After the People Vote (AEI Press, September 2004) is a handbook on how the electoral college works in both ordinary and extraordinary scenarios. This third edition includes essays for and against the electoral college and accounts of the disputed election of 2000 and of earlier controversial elections.

John C. Fortier is a research fellow at AEI and executive director of the Continuity of Government Commission.

Although the millions of Americans who vote in the November election rightly think they are deciding who will be president, under the U.S. Constitution, only 538 people who are presidential electors are entitled to vote directly for president.
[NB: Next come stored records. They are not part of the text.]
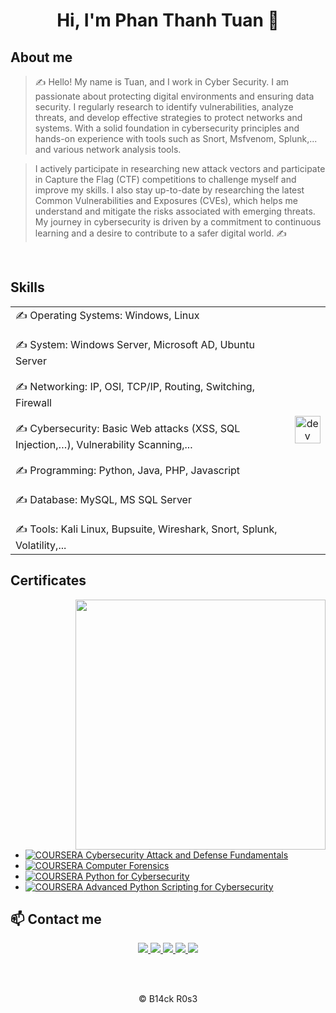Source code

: <h1 align="center">Hi, I'm Phan Thanh Tuan 👋</h1>

## About me

> ✍ Hello! My name is Tuan, and I work in Cyber ​​Security. I am passionate about protecting digital environments and ensuring data security. I regularly research to identify vulnerabilities, analyze threats, and develop effective strategies to protect networks and systems. With a solid foundation in cybersecurity principles and hands-on experience with tools such as Snort, Msfvenom, Splunk,... and various network analysis tools.

> I actively participate in researching new attack vectors and participate in Capture the Flag (CTF) competitions to challenge myself and improve my skills. I also stay up-to-date by researching the latest Common Vulnerabilities and Exposures (CVEs), which helps me understand and mitigate the risks associated with emerging threats. My journey in cybersecurity is driven by a commitment to continuous learning and a desire to contribute to a safer digital world. ✍

<br />


## Skills

<table style="width:100%;">
  <tr>
    <td>
      ✍ Operating Systems: Windows, Linux 
      <br>
      <br>
      ✍ System: Windows Server, Microsoft AD, Ubuntu Server
      <br>
      <br>
      ✍ Networking: IP, OSI, TCP/IP, Routing, Switching, Firewall
      <br>
      <br>
      ✍ Cybersecurity: Basic Web attacks (XSS, SQL Injection,…), Vulnerability Scanning,...
      <br>
      <br>
      ✍ Programming: Python, Java, PHP, Javascript
      <br>
      <br>
      ✍ Database: MySQL, MS SQL Server
      <br>
      <br>
      ✍ Tools: Kali Linux, Bupsuite, Wireshark, Snort, Splunk, Volatility,...
    </td>
    <td>
      <p align="center"> 
        <img src="https://cdn.dribbble.com/users/1059583/screenshots/4171367/coding-freak.gif" alt="dev" width="100%"/>
      </p>
    </td>
  </tr>
</table>


## Certificates

<img align="right" width="400" src="https://github.githubassets.com/images/modules/profile/profile-joined-github.svg">

- [![COURSERA](https://img.shields.io/badge/-COURSERA-green) Cybersecurity Attack and Defense Fundamentals](https://www.coursera.org/account/accomplishments/specialization/certificate/3U32FFK95KRW)
- [![COURSERA](https://img.shields.io/badge/-COURSERA-green) Computer Forensics](https://www.coursera.org/account/accomplishments/specialization/certificate/QT4XXXLVTMLH)
- [![COURSERA](https://img.shields.io/badge/-COURSERA-green) Python for Cybersecurity](https://www.coursera.org/account/accomplishments/specialization/certificate/ZZY28ZCLDT8T)
- [![COURSERA](https://img.shields.io/badge/-COURSERA-green) Advanced Python Scripting for Cybersecurity](https://www.coursera.org/account/accomplishments/specialization/certificate/HETWMFZXR956)
<!-- [![COURSERA](https://img.shields.io/badge/-COURSERA-green) Capstone: Retrieving, Processing, and Visualizing Data with Python](https://www.coursera.org/account/accomplishments/certificate/DVXXD98ESKLP)-->


## 📫 Contact me

<p align="center">
  <a href="https://www.facebook.com/b14ckdr490n" alt="Facebook">
    <img src="https://img.icons8.com/fluent/48/000000/facebook-new.png" target="_blank" />
  </a>
  <a href="https://www.instagram.com/tuan.phan.thanh/" alt="Instagram">
    <img src="https://img.icons8.com/fluency/50/instagram-new.png" target="_blank" />
  </a>
  <a href="https://www.linkedin.com/in/tuanphanthanh/" target="_blank">
    <img src="https://img.icons8.com/fluent/48/000000/linkedin.png"/>
  </a>
  <a href="https://github.com/b14ckr0s3" alt="Github">
    <img src="https://img.icons8.com/fluent/48/000000/github.png"/>
  </a> 
  <a href="mailto:thanhtuan27032012@gmail.com" alt="Email">
    <img src="https://img.icons8.com/fluent/48/000000/mailing.png"/>
  </a>
</p>
<br>
<br>
<p align="center">
  <span> &#169; B14ck R0s3</span>
</p>


<!--
**b14ckr0s3/b14ckr0s3** is a ✨ _special_ ✨ repository because its `README.md` (this file) appears on your GitHub profile.

Here are some ideas to get you started:

- 🔭 I’m currently working on ...
- 🌱 I’m currently learning ...
- 👯 I’m looking to collaborate on ...
- 🤔 I’m looking for help with ...
- 💬 Ask me about ...
- 📫 How to reach me: ...
- 😄 Pronouns: ...
- ⚡ Fun fact: ...
-->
Each state has a number of electors equivalent to its number of senators and representatives in Congress. In almost all states, the presidential candidate winning the popular vote in a state will receive the votes of the entire slate of electors.

There is much that goes on after the people vote in November and before a president takes office. The first section of After the People Vote is a handbook explaining the workings of the U.S. Constitution, federal and state statutes, rules, procedures, and customs that govern the final selection of the president. How are electors appointed? Who resolves disputed appointments? For whom do the electors vote? How are the electoral votes counted? What if no one has a majority? What if no one has been chosen by election day? What if a major party candidate dies or resigns?
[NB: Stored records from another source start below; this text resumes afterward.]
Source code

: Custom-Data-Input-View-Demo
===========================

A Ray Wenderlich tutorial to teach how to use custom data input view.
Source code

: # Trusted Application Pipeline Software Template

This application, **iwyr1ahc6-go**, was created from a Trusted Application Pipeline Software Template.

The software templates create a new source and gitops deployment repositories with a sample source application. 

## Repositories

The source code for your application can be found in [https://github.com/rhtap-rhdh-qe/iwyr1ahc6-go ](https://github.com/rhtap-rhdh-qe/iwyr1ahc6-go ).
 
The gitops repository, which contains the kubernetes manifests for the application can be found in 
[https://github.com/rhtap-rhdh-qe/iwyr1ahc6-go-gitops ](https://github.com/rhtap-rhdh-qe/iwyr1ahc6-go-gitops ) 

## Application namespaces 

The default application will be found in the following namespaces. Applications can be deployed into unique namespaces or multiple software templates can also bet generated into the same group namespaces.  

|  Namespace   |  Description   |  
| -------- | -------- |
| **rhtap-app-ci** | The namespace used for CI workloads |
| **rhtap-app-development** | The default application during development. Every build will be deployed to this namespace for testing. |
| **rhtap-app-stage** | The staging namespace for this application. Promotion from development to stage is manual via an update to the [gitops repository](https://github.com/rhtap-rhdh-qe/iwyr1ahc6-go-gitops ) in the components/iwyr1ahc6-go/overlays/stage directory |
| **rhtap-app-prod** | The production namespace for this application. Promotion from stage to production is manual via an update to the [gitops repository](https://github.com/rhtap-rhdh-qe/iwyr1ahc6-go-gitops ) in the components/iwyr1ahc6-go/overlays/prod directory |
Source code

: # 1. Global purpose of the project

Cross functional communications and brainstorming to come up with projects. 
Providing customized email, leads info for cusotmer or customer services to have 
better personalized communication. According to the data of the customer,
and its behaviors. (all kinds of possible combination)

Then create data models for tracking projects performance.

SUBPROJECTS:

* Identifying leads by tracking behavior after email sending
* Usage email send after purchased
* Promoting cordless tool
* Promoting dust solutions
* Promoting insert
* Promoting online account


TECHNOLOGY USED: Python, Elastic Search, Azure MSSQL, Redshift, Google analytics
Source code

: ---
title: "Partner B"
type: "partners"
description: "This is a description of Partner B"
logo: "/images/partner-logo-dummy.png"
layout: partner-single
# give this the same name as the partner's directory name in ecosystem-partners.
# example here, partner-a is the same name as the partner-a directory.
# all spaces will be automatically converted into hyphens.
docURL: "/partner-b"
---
In ordinary circumstances, there are slates of electors pledged to the presidential candidates. After the results of the popular election are confirmed, the electors pledged to the winner are certified as the official electors of the state. Each state's electors cast their votes, usually in the state capitol, in mid-December. Congress counts the votes on January 6, and a new president takes office at noon on January 20.
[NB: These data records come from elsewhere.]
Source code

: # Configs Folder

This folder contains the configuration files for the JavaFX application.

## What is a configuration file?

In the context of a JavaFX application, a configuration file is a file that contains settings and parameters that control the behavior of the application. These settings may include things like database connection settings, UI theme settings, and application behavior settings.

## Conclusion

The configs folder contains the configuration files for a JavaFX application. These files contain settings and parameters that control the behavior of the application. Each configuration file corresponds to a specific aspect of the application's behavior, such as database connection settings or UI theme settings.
Even within this ordinary set of circumstances, there are variations among state practices. The selection of candidates for electors may be determined by a variety of procedures put in place by state political parties. In certain states, the names of presidential elector candidates appear on the ballot, while in others they do not. Some states bind their electors' votes, while others do not.

And there are a number of extraordinary scenarios. The popular vote winner might not also win a majority of the votes of the electoral college, as occurred in 2000. State recounts might extend past the time that the electors are required to meet and vote, as the Florida recount nearly did in 2000. Congress, in counting the votes on January 6, is guided by statutes that define how the votes of electors might be challenged, but there are cases where the law is not perfectly clear, and Congress itself might have to makes its own decision on the validity of the votes of electors. If no one receives a majority of the votes of the electors, then the House would pick among presidential candidates to select a president, with each state's delegation receiving one vote, and the Senate would choose a vice president.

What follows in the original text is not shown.